WHAT THIS TASK INVOLVES:
Filter the entries and keep only the lines where the string "stfnbssl" appears.

[[ DATASET RECORDS open ]]

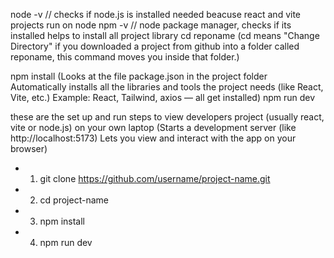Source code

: node -v // checks if node.js is installed needed beacuse react and vite projects run on node
npm -v // node package manager, checks if its installed helps to install all project library
cd reponame 
(cd means "Change Directory" if you downloaded a project from github into a folder called reponame, this command moves you inside that folder.)

npm install
                     (Looks at the file package.json in the project folder
          Automatically installs all the libraries and tools the project needs (like React, Vite, etc.)
      Example: React, Tailwind, axios — all get installed)
            npm run dev

these are the set up and run steps to view developers project (usually react, vite or node.js) on your own laptop
(Starts a development server (like http://localhost:5173) Lets you view and interact with the app on your browser)


- 1. git clone https://github.com/username/project-name.git
- 2. cd project-name
- 3. npm install
- 4. npm run dev
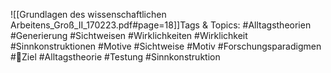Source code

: 
![[Grundlagen des wissenschaftlichen Arbeitens_Groß_II_170223.pdf#page=18]]Tags & Topics:
   #Alltagstheorien
   #Generierung
   #Sichtweisen
   #Wirklichkeiten
   #Wirklichkeit
   #Sinnkonstruktionen
   #Motive
   #Sichtweise
   #Motiv
   #Forschungsparadigmen
   #Ziel
   #Alltagstheorie
   #Testung
   #Sinnkonstruktion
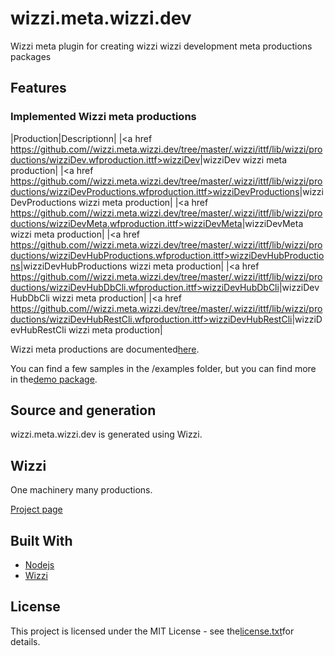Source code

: # wizzi.meta.wizzi.dev

Wizzi meta plugin for creating wizzi wizzi development meta productions packages

## Features
### Implemented Wizzi meta productions
|Production|Descriptionn|
|<a href https://github.com//wizzi.meta.wizzi.dev/tree/master/.wizzi/ittf/lib/wizzi/productions/wizziDev.wfproduction.ittf>wizziDev</a>|wizziDev wizzi meta production|
|<a href https://github.com//wizzi.meta.wizzi.dev/tree/master/.wizzi/ittf/lib/wizzi/productions/wizziDevProductions.wfproduction.ittf>wizziDevProductions</a>|wizziDevProductions wizzi meta production|
|<a href https://github.com//wizzi.meta.wizzi.dev/tree/master/.wizzi/ittf/lib/wizzi/productions/wizziDevMeta.wfproduction.ittf>wizziDevMeta</a>|wizziDevMeta wizzi meta production|
|<a href https://github.com//wizzi.meta.wizzi.dev/tree/master/.wizzi/ittf/lib/wizzi/productions/wizziDevHubProductions.wfproduction.ittf>wizziDevHubProductions</a>|wizziDevHubProductions wizzi meta production|
|<a href https://github.com//wizzi.meta.wizzi.dev/tree/master/.wizzi/ittf/lib/wizzi/productions/wizziDevHubDbCli.wfproduction.ittf>wizziDevHubDbCli</a>|wizziDevHubDbCli wizzi meta production|
|<a href https://github.com//wizzi.meta.wizzi.dev/tree/master/.wizzi/ittf/lib/wizzi/productions/wizziDevHubRestCli.wfproduction.ittf>wizziDevHubRestCli</a>|wizziDevHubRestCli wizzi meta production|


Wizzi meta productions are documented[here](https://stfnbssl.github.io/wizzi/docs/wizziplugins.html).

You can find a few samples in the /examples folder, but you can find more in the[demo package](https://github.com/wizzifactory/wizzi/tree/master/packages/wizzi-demo/.wizzi/ittf/examples/advanced/plugins).
## Source and generation
wizzi.meta.wizzi.dev is generated using Wizzi.

## Wizzi

One machinery many productions.

[Project page](https://stfnbssl.github.io/wizzi)
## Built With
* [Nodejs](https://nodejs.org)
* [Wizzi](https://github.com/stfnbssl/wizzi)

## License
This project is licensed under the MIT License - see the[license.txt](license.txt)for details.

[[ DATASET RECORDS closed ]]

RESULT BELOW:
Wizzi meta productions are documented[here](https://stfnbssl.github.io/wizzi/docs/wizziplugins.html).
[Project page](https://stfnbssl.github.io/wizzi)
* [Wizzi](https://github.com/stfnbssl/wizzi)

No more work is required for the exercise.